Connie Willis is damn good. I like her a lot. However, the people who like her seem to be the same people who like P.G. Wodehouse. I happen to be a member of this group. A lot of people are not.

P.G. Wodehouse is one of those authors that I think I've heard of all my life and have never read. Everyone I know who has mentioned him seems to like S. J. Perleman as well (I'm certainly a member of that group). I'll have to look into the Wodehouse, thanks.

This topic inspired me to pick up and re-read Bellwether today, which I just finished. Better than I remembered. That and The Passage are really like nothing I've ever read.
 
I've been reading scientifiction since I was 8 or 9 and found Burroughs' Thuvia Maid of Mars in a box of books in the attic.
I just finished rereading Dick's Solar Lottery after almost 50 years. It stood up pretty well, but I think his The Man in the High Castle was better.
 
Jeff Corey said:
I've been reading scientifiction since I was 8 or 9 and found Burroughs' Thuvia Maid of Mars in a box of books in the attic.
I just finished rereading Dick's Solar Lottery after almost 50 years.
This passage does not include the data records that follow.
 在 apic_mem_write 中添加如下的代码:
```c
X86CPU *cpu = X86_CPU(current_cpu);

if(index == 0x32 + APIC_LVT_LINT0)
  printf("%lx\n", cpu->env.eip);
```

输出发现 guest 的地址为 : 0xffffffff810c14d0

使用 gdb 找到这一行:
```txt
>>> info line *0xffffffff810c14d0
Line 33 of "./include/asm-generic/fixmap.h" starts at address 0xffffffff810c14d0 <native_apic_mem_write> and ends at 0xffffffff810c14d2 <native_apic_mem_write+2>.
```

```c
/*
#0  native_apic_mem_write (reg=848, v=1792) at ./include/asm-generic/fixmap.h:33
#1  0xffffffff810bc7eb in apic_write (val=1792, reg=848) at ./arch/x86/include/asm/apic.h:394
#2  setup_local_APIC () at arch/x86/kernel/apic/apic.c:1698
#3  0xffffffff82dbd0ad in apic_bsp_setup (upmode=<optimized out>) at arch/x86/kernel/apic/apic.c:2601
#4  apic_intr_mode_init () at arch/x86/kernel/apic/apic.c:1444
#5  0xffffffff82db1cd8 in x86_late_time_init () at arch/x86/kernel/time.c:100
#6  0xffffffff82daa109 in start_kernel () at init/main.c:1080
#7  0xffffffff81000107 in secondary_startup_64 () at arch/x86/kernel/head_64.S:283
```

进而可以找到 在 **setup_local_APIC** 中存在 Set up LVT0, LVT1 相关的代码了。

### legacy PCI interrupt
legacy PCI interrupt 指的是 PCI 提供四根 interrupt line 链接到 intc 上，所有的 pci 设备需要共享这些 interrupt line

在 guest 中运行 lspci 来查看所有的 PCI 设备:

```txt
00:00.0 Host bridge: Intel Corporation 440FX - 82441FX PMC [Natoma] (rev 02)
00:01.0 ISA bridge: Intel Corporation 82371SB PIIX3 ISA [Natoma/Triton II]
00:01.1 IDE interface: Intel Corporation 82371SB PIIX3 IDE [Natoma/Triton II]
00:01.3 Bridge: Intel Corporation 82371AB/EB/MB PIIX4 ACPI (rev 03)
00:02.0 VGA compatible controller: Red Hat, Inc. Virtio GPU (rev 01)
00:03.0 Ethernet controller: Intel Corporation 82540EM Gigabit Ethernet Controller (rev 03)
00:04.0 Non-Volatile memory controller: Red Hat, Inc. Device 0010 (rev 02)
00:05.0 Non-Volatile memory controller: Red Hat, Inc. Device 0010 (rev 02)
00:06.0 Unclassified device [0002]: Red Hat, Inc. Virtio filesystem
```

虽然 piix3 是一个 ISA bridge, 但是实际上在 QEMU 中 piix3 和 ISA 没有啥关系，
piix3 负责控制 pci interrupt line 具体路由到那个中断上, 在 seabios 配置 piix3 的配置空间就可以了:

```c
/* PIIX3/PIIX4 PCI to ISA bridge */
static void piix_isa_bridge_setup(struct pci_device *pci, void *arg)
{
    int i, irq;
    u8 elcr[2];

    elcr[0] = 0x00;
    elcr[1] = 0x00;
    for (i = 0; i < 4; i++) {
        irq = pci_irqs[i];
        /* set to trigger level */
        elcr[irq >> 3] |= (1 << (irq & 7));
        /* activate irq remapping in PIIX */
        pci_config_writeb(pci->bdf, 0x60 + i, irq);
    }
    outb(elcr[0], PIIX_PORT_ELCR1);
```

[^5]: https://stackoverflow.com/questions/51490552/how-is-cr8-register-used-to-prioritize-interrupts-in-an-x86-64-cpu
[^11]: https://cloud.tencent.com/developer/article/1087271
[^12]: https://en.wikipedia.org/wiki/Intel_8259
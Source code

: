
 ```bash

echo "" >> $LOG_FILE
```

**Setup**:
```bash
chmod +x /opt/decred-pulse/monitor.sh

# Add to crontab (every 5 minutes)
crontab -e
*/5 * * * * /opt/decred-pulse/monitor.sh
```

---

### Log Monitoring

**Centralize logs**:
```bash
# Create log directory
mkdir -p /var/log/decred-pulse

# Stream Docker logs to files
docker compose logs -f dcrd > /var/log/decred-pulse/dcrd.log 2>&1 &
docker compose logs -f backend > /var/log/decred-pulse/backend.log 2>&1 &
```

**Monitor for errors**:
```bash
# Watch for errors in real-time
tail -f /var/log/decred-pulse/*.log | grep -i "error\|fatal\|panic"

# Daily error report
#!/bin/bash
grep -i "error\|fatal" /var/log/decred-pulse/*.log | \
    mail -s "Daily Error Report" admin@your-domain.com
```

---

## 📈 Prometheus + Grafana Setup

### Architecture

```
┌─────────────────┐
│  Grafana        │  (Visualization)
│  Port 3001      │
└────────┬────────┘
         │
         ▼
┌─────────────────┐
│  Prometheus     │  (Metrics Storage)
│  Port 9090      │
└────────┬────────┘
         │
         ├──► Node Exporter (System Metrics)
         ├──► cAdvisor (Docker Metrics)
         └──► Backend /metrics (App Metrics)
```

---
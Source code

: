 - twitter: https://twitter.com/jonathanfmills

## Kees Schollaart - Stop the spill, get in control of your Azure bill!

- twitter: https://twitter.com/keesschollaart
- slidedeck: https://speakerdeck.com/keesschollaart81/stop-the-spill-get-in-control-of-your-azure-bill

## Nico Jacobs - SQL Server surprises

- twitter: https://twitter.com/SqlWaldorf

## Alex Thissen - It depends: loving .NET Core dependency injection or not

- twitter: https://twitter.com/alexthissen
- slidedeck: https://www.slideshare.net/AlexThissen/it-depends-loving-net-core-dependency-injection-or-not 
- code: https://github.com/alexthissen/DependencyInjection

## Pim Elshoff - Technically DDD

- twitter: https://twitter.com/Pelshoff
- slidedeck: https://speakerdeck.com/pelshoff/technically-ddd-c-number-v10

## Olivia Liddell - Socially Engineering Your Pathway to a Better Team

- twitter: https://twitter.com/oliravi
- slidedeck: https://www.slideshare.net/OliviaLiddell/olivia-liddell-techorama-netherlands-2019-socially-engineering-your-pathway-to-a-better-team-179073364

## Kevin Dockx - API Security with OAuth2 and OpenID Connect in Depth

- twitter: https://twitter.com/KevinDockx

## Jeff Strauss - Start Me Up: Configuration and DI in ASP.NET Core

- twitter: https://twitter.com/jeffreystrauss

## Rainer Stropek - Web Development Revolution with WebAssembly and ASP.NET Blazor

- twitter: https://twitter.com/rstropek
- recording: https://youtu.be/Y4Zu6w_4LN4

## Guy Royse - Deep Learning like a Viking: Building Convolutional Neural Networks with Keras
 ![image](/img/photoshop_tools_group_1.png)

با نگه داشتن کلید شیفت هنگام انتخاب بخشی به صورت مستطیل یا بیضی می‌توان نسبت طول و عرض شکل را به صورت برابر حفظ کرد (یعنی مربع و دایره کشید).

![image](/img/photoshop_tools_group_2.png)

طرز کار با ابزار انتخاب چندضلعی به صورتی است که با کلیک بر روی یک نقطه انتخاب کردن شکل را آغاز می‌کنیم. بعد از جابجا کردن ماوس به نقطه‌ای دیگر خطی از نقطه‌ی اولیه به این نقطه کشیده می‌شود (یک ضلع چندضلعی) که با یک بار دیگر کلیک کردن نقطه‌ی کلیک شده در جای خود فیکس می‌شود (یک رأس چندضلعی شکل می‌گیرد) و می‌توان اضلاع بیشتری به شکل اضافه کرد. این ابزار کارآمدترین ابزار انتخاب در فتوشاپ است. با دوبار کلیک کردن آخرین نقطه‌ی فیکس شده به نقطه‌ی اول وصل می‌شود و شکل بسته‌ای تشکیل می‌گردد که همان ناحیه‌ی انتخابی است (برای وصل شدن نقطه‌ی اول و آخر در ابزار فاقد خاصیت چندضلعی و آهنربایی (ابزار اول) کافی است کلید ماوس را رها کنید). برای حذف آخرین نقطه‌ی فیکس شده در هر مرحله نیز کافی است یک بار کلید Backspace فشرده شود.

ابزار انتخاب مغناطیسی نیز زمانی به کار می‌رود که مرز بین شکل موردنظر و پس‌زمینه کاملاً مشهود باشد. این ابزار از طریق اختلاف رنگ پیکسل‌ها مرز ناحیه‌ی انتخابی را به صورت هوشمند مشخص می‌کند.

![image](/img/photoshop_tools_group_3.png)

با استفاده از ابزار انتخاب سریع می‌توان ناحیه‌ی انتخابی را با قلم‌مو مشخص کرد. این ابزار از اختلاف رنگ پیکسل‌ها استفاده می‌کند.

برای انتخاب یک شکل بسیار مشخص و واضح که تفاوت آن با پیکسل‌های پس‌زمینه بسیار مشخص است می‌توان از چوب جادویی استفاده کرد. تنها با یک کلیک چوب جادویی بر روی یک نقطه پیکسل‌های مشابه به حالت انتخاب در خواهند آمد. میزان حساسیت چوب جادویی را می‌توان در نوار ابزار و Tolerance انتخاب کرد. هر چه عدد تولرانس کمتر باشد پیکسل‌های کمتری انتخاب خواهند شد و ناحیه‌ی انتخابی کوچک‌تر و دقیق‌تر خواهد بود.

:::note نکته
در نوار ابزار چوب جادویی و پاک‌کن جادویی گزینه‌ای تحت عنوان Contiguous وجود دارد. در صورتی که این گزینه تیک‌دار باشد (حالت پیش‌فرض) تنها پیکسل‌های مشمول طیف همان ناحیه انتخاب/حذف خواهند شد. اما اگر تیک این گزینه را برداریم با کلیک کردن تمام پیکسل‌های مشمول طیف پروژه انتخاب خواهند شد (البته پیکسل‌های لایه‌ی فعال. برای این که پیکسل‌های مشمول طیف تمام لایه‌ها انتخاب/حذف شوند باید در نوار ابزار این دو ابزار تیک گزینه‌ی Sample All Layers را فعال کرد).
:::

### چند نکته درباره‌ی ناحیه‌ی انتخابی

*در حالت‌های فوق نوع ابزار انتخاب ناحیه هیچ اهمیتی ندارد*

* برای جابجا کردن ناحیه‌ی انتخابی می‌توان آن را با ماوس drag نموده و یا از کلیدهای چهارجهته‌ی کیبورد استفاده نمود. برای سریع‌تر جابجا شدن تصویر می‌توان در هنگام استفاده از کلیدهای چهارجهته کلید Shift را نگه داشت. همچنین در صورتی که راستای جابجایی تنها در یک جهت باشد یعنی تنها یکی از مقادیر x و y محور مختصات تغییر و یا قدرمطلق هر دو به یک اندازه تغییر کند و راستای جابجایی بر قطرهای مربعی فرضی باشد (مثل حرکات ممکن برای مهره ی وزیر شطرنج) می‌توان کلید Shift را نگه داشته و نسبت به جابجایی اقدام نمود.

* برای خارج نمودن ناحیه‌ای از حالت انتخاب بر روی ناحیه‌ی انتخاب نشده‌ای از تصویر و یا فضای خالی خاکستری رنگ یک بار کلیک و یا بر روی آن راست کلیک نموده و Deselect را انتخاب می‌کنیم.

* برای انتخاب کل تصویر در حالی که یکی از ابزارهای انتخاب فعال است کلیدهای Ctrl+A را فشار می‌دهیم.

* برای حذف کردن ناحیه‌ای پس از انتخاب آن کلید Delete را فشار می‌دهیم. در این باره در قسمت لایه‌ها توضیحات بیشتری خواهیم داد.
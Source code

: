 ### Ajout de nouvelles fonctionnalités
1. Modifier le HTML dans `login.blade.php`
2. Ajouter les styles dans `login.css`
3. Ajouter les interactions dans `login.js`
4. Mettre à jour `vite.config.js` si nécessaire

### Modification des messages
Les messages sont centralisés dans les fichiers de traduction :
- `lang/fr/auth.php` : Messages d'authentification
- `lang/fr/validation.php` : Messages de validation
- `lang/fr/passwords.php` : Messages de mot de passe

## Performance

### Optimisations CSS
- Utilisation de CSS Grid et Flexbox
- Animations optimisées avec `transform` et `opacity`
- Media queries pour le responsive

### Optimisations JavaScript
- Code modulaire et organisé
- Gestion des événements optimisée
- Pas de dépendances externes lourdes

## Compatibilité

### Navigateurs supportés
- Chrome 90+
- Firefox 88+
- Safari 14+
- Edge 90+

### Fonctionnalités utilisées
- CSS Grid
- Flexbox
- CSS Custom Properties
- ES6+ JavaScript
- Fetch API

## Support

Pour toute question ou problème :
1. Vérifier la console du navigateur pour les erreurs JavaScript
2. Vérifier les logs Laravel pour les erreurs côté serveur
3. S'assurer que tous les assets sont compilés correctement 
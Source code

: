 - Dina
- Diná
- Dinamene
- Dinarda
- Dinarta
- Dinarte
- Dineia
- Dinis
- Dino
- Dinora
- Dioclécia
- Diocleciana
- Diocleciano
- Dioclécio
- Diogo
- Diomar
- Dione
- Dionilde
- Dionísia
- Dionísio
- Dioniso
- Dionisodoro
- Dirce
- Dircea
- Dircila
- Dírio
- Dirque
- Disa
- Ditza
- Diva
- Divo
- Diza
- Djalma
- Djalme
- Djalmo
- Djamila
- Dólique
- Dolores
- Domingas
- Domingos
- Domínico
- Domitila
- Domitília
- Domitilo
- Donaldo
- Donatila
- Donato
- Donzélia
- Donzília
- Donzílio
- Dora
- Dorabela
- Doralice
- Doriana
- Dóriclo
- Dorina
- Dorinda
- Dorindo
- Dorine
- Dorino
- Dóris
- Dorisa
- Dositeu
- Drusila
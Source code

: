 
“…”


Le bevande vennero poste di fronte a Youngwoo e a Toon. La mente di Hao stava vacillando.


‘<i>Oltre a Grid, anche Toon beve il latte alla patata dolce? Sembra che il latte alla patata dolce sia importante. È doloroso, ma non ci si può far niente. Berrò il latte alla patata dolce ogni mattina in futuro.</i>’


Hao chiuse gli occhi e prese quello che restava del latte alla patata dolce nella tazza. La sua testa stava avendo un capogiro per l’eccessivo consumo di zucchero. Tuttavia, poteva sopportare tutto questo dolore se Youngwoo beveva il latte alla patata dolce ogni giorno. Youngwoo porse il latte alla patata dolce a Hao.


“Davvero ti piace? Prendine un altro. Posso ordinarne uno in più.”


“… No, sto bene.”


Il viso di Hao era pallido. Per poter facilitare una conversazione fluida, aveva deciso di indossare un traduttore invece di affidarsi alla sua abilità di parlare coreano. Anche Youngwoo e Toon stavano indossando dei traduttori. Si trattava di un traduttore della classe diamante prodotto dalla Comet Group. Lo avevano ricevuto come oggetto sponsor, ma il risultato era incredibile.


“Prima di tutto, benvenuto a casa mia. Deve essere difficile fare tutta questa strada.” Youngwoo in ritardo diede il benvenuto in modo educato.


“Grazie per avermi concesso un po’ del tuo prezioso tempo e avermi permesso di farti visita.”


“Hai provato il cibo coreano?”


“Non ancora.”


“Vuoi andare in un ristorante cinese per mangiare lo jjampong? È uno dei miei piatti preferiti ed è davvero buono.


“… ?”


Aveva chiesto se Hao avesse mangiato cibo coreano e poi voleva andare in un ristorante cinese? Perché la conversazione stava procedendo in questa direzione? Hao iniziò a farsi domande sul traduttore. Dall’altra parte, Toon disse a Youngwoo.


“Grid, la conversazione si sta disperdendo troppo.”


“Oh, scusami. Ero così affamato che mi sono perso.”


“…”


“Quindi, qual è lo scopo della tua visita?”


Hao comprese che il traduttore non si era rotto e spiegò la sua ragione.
It stood up pretty well, but I think his The Man in the High Castle was better.

Man in the High Castle, along possibly with Valis and The Transmigration of Timothy Archer are the SF books where Dick took the trouble to write. That is, where he took the trouble to get the wordcraft good.

That having been said, I think that Solar Lottery is brilliant. It was his first published novel, and the writing is rough, but the ideas are excellent. I like how well the feudalism in the book maps onto modern corporate culture. Also, how can one dislike a book that has a flagrant borderline get thrown out of an airlock? Another one of his "unusual" books I really like is Eye in the Sky. When it was written, it took a fair amount of courage to come out against racism and McCarthyism at the same time.
 
steinhenge said:
P.G. Wodehouse is one of those authors that I think I've heard of all my life and have never read. Everyone I know who has mentioned him seems to like S. J. Perleman as well (I'm certainly a member of that group). I'll have to look into the Wodehouse, thanks.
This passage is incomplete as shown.